We hope and believe that the end of this war will see the snake of Slavery scotched, if not killed. Events move,—slowly, to be sure, but they move,—and the thought of the people moves with them unconsciously to fulfil the purposes of God. Government can do little, perhaps, in controlling them; but it has no right to the power it holds, if it has not the insight and the courage to make use of them at the right moment. If the supreme question should arise of submitting to rebellion or of crushing it in a common ruin with the wrong that engendered it, we believe neither the Government nor the people would falter. The time for answering that question may be nearer than we dream; but meanwhile we would not hasten what would at best be a terrible necessity, and justifiable only as such. We believe this war is to prepare the way for the extinction of Slavery by the action of economical causes, and we should prefer that solution to one of fire and blood. Already the system has received a death-blow in Maryland and Missouri. In Western Virginia it is practically extinct. If the war is carried on with vigor, it may become so before long in East Tennessee. Texas should be taken possession of and held at any cost, and a territory capable of supplying the world with cotton to any conceivable amount thrown open to free labor.

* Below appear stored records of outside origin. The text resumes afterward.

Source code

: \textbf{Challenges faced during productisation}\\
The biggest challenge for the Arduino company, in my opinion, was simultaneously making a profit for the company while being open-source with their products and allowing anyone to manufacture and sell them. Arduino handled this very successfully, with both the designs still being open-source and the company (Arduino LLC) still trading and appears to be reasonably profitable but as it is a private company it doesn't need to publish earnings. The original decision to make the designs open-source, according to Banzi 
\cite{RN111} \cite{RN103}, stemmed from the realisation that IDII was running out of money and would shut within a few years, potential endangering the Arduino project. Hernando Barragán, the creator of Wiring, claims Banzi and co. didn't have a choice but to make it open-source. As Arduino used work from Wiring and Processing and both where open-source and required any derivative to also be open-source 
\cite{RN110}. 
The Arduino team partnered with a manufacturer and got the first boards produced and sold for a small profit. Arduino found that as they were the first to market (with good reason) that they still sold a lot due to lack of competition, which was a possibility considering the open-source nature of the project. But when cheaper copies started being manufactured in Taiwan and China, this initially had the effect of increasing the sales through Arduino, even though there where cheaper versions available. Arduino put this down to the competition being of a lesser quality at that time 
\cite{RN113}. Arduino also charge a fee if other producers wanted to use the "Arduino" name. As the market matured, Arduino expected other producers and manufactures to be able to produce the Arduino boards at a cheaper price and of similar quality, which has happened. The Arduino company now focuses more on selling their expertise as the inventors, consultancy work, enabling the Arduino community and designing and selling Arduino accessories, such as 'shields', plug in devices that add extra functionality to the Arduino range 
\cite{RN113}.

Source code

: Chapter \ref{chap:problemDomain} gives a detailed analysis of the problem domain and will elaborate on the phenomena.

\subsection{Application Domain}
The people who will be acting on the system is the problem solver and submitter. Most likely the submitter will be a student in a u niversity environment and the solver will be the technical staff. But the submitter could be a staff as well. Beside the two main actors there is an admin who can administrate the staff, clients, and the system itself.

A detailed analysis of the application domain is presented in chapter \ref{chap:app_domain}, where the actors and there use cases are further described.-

However regarded, this war into which we have been driven is, in fact, a war against Slavery. But emancipation is not and could not be the object of the war. It will be time enough to consider the question as one of military necessity when our armies advance. To proclaim freedom from the banks of the Potomac to an unarmed, subject, and dispirited race, when the whole white population is in arms, would be as futile as impolitic. Till we can equip our own army, it is idle to talk of arming the slaves; and to incite them to insurrection without arms, and without the certainty of support at first and protection afterward, would be merely sacrificing them to no good end. It is true, the war may lack the ardent stimulus that would for a time be imparted to it by a direct and obvious moral purpose. But we doubt whether the impulse thus gained would hold out long against the immense practical obstacles with which it would be confronted and the chill of disappointment which is sure to follow an attempt to realize ideal good by material means. Nor would our gain in this respect more than compensate for the strength which would be added to the rebels by despair. It is a question we have hardly the heart to discuss, where our wishes, our hopes, almost our faith in God, are on one side, our understanding and experience on the other.